Zum einen ist da der Faktor Zeit. Ein klassisch-akustisches Set ist da ganz unprätentiös: Einmal Hauen, schon erblüht ein Ton. Und das E-Drum? Im Grunde ganz ähnlich:
Einmal Hauen, schon registriert das Trigger, dass ein Impuls erfolgt ist, leitet diese Information mittels Kabel weiter an den angeschlossenen Übersetzer, meist Sound-Modul genannt, das seinerseits „Aha, ein Impuls!“ sagt und nach Zuordnung des Impulsgebers entscheidet: „Die Snare.“ Worauf es nach Rückversicherung bei der gewählten Einstellung in seiner Bibliothek den zugehörigen Klangschnipsel „Snare“ für das Schlagzeug „Rock 80-ies“ hervor zerrt und dem Digitalwandler überreicht, der aus den Nullen und Einsen des WAV-Files eine Gruppe von akustischen Wellen abstrahiert, die er seinerseits an den Verstärker weiter gibt, der aus dem leisen Schnarr-Geräusch des Meshheads nun den gehörigen Schnarr-Knall macht, den er mittels Klinkenbuchse an den Klinkenstecker des angeschlossenen Kopfhörers übergibt, der schließlich behelfs einer Membran das grandiose Schallereignis den sehnsüchtig darbenden Ohren präsentiert: „Snare. Da hast du sie.“
Ich möchte jetzt keine Lanze für die Romantik der reinen Handarbeit auf reinen Kunststofffellen brechen. Ich möchte auch nicht behaupten, dass die Elektronik von einer so dramatischen Latenz infiziert ist, dass zwischen Handbewegung und Ohr-Ereignis eine große Tasse Kaffee passt. Es passt nicht mal ein Espresso dazwischen. Nicht mal das Wort „Espresso“. Es ist nur so:
Die Trommeln sind dumm. Und die Elektronik auch. Und das Soundmodul ist besonders dumm, obwohl es alle als besonders clever präsentieren. Weit gefehlt.
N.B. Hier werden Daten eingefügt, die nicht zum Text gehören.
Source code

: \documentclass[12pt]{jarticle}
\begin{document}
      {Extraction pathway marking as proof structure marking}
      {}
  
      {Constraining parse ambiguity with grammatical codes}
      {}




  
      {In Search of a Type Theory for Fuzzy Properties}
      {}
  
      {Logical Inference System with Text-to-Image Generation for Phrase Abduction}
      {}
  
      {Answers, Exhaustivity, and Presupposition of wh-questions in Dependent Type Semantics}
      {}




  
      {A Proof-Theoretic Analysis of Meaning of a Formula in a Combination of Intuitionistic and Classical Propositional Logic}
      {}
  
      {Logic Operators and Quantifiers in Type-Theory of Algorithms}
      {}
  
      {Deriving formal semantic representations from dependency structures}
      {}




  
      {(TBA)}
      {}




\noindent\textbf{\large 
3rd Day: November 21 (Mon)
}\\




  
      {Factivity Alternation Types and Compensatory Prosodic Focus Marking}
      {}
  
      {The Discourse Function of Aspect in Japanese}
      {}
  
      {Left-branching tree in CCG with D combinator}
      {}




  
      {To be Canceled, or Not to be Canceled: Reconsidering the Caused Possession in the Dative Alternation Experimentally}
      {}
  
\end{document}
Wer ein cleveres Modul möchte, darf dafür den Preis eines profitauglichen E-Sets hinblättern. Macht 4000 für die Trommeln und noch mal 3500 für das Modul. Und die Becken? Die gehen extra. Wobei – die Becken…
Die Becken sind eigentlich das Schlimmste. Die Dinger klingen nicht, die pock-en nur. Und wie die dummen Trommeln kennen Sie auch nur ein Phänomen: 1. Oder: 0. Also „Impuls erkannt“ oder „nix los hier“. Im zweiten Fall gibt es kein Geräusch. Im ersten gibt es das vorgefertigte Dynamik-Häppchen, das der Speicher vorgemerkt hat. Was ich dazu denke?
Geht so. Immerhin ist es nicht so laut wie ein echtes Set. Aber nach dem Pock auf den Gummiüberzug nimmt der Trigger halt das Signal, schickt es auf die Kabel-Reise in das Sound-Modul, das mit einer Interpretation beginnt, bevor es in seine Klangbibliothek … – Sie wissen schon.
Wobei ich noch gar nichts über die Hi-Hat gesagt habe. Und was mir dazu einfällt, notiere ich jetzt irgendwo separat, damit mir nicht die Sprache öffentlich ausrutscht, und beschreibe stattdessen, was mich am meisten nervt: Dass ich zu doof bin, sie zu spielen.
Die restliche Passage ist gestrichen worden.